— Благодарю от души. Понимаете, очень важное дело, — сказал я.
— Не сомневаюсь. Сам я не совсем местный и поэтому, где лежанка этого чудовища, точно сказать не могу. Потусуйтесь еще немного, и вам непременно подскажут. А с Рубацким они враги, этот не поможет ни за что, даже если ему известно.
— Еще раз спасибо. Можно узнать ваше имя?
— Моя фамилия Шитиков.
«Шитиков, Шитиков, Шитиков…» — повторял я про себя. Василий Шитиков! Господи, да это же автор моего романа! Я стал озираться, ища глазами своего соавтора, но он, как говорится в таких случаях, растворился в толпе. Возможно ли такое? Ведь я его, нескромно говоря, сочинил. Как же не знаком? Таким он мне, примерно, и представлялся. Разве что первую седину в бородке не приметил. Нуда ведь сколько времени прошло!
Только тут до меня дошло, что он сказал: «действительно не обойтись». То есть о разговоре с Фафиком ему было известно. Удивительно! Каким образом?
Впрочем, если хорошенько вдуматься, странным было бы обратное.
Агора-3. Похороны черного носка
Я потолкался еще около аудиторий. В кабинет «Креанирования и трансгуманизма» заходить не хотелось. Что-то мне подсказывало, что эти, желающие свежей заморозки, чтобы погулять лет через двести после своей смерти, в процессе подготовки уже выкинули из памяти имена живущих.
Привлекла внимание табличка «Кризис Единого», отозвавшись каким-то недооформленным мыслям. Фамилия профессора, правда, подозрительно гармонировала с этой философской проблематикой: профессор В. Д. Парастонов.
Да, я еще не сказал, что дверей ни в кабинетах, ни в конференц-залах не было, желающие входили и выходили свободно. Образец демократии.
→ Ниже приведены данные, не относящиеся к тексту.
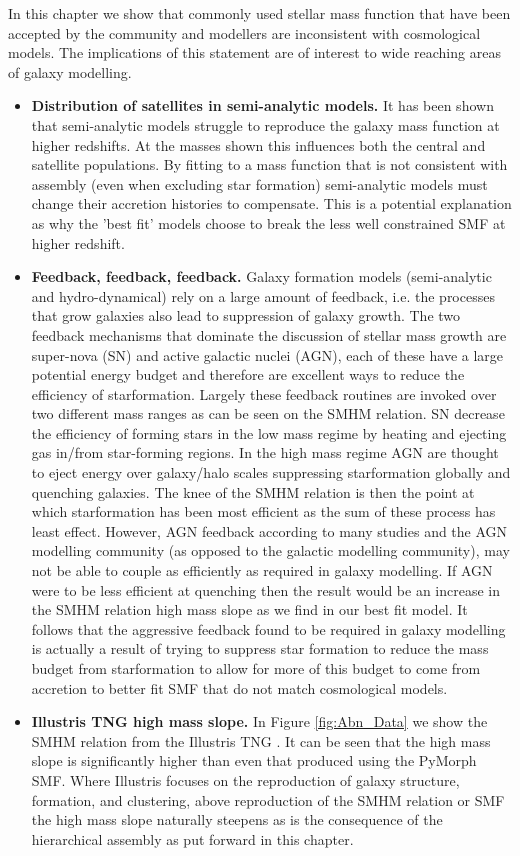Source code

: In this chapter we show that commonly used stellar mass function that have been accepted by the community and modellers are inconsistent with \LCDM cosmological models. The implications of this statement are of interest to wide reaching areas of galaxy modelling. 
\begin{itemize}
    \item \textbf{Distribution of satellites in semi-analytic models.} It has been shown \citep[e.g.][]{Asquith2018CosmicModels} that semi-analytic models struggle to reproduce the galaxy mass function at higher redshifts. At the masses shown this influences both the central and satellite populations. By fitting to a mass function that is not consistent with \LCDM assembly (even when excluding star formation) semi-analytic models must change their accretion histories to compensate. This is a potential explanation as why the 'best fit' models choose to break the less well constrained SMF at higher redshift.
    \item \textbf{Feedback, feedback, feedback.} Galaxy formation models (semi-analytic and hydro-dynamical) rely on a large amount of feedback, i.e. the processes that grow galaxies also lead to suppression of galaxy growth. The two feedback mechanisms that dominate the discussion of stellar mass growth are super-nova (SN) and active galactic nuclei (AGN), each of these have a large potential energy budget and therefore are excellent ways to reduce the efficiency of starformation. Largely these feedback routines are invoked over two different mass ranges as can be seen on the SMHM relation. SN decrease the efficiency of forming stars in the low mass regime by heating and ejecting gas in/from star-forming regions. In the high mass regime AGN are thought to eject energy over galaxy/halo scales suppressing starformation globally and quenching galaxies. The knee of the SMHM relation is then the point at which starformation has been most efficient as the sum of these process has least effect. However, AGN feedback according to many studies and the AGN modelling community (as opposed to the galactic modelling community), may not be able to couple as efficiently as required in galaxy modelling. If AGN were to be less efficient at quenching then the result would be an increase in the SMHM relation high mass slope as we find in our best fit model. It follows that the aggressive feedback found to be required in galaxy modelling is actually a result of trying to suppress star formation to reduce the mass budget from starformation to allow for more of this budget to come from accretion to better fit SMF that do not match cosmological models.
    \item \textbf{Illustris TNG high mass slope.} In Figure \ref{fig:Abn_Data} we show the SMHM relation from the Illustris TNG \citep{Nelson2019TheRelease}. It can be seen that the high mass slope is significantly higher than even that produced using the PyMorph SMF. Where Illustris focuses on the reproduction of galaxy structure, formation, and clustering, above reproduction of the SMHM relation or SMF the high mass slope naturally steepens as is the consequence of the hierarchical assembly as put forward in this chapter. 
\end{itemize}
Собрание вел сам профессор, больше напоминающий тренера по греческой борьбе. От него за версту разило личным счастьем и уверенностью в том, что человек — венец Вселенной. Еще не произнеся ни слова, он светился радостью, как будто только что сочинил удачную остроту и, более того, получил за нее гонорар. При этом на большом, округлом и одновременно как будто пятиугольном фейсе профессора, с попеременно двигающимися желваками, внимание останавливали только маленькие глаза цвета детского конфуза. В видимое противоречие с ними вступал зычный голос, будто зачитывающий политическую прокламацию:
— Стиль — бесчеловечен. Это тотальная борьба с материалом, характерная для эпохи французских королей и венских банкиров, всей вообще репрессивной цивилизации. Демократия — отрицает мировоззрение, как и всякую моду. Мода это то, что «к лицу», а лицо единично. Понятие нормы вообще связано с репрессией половых влечений. Человек свободен. Рукоблудство не вмещается в стесненную форму сонета, оно нуждается в других формах искусства. Демократия не знает вечности. Рукописи горят. Горят, господа, да еще как! Они, правду сказать, не так и важны, как, например, свежая колбаса на прилавке. (Смех в зале.) Системотворчество отрицает единичного человека как «шероховатость». Первым осознал «почесывания» как метод великий Достоевский. Теперь почесывающийся человек восстановлен в правах. Мы — номиналисты. Подобно Антисфену, мы утверждаем, что все синтетические суждения ложны. Классики девятнадцатого века были эстетами и боролись за форму, чтобы не быть замеченными полицией нравов. Лишите их этого страха, и вы увидите их в грязных притонах. Да и пусть себе, так, во всяком случае, правдивей. Дело не в том, что постмодернизм реабилитировал притоны, а в том, что притонов вообще нет. Смерть морализму! Человек живее всех живых без всякой морали и выдуманного чувства вины.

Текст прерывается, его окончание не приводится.